I laid myself down beside my teacher in the dark,
and felt bad every time I broke the whooshing silence,
shivering from cold
and bubbling over with excitement.
I marveled aloud,
incredulous that my very unextraordinary human eyes
could peer into the depths of our
miniscule modicum of the Universe.
I had never felt so simultaneously significant
and insignificant in my entire life.
My eyes were seeing this.
My ears were hearing the muted thrum of an inky evening,
and the hushed awe of the souls around me.
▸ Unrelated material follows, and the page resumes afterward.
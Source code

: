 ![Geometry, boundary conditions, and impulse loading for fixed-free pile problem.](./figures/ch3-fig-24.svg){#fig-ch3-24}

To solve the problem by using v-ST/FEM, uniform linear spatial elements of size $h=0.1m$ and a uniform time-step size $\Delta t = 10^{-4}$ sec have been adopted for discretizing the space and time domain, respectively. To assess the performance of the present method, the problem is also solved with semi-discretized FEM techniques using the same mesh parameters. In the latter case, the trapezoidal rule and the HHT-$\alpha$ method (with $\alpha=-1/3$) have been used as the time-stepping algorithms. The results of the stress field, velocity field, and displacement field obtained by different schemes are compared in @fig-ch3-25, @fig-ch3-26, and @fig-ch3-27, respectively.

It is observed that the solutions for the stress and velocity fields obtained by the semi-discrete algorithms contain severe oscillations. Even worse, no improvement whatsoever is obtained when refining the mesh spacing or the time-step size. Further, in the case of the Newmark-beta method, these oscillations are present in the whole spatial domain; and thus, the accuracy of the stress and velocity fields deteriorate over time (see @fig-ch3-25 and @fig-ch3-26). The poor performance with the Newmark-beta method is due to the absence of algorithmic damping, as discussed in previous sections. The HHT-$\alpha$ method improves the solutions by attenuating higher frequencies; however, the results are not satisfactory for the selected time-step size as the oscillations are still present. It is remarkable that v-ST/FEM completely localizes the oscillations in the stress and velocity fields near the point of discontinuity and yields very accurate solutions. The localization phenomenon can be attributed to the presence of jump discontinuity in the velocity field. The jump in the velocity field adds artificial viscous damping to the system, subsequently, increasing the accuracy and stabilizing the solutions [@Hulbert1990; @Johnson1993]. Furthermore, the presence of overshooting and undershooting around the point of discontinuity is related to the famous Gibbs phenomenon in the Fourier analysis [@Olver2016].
And my brain was going Supernova, because
holy shit. I can peer into
the inner workings of the Milky Way
without a telescope.

My back pressed harder into the chilled, solid surface
of a dock that was built on my Earth,
and I let myself get lost.
Soon, I would return to my body.
My city,
my house,
my school.
None of it would be perfect.
But it would still be mine.
And I would still be able to see all the way to freaking Jupiter with my bare eyes.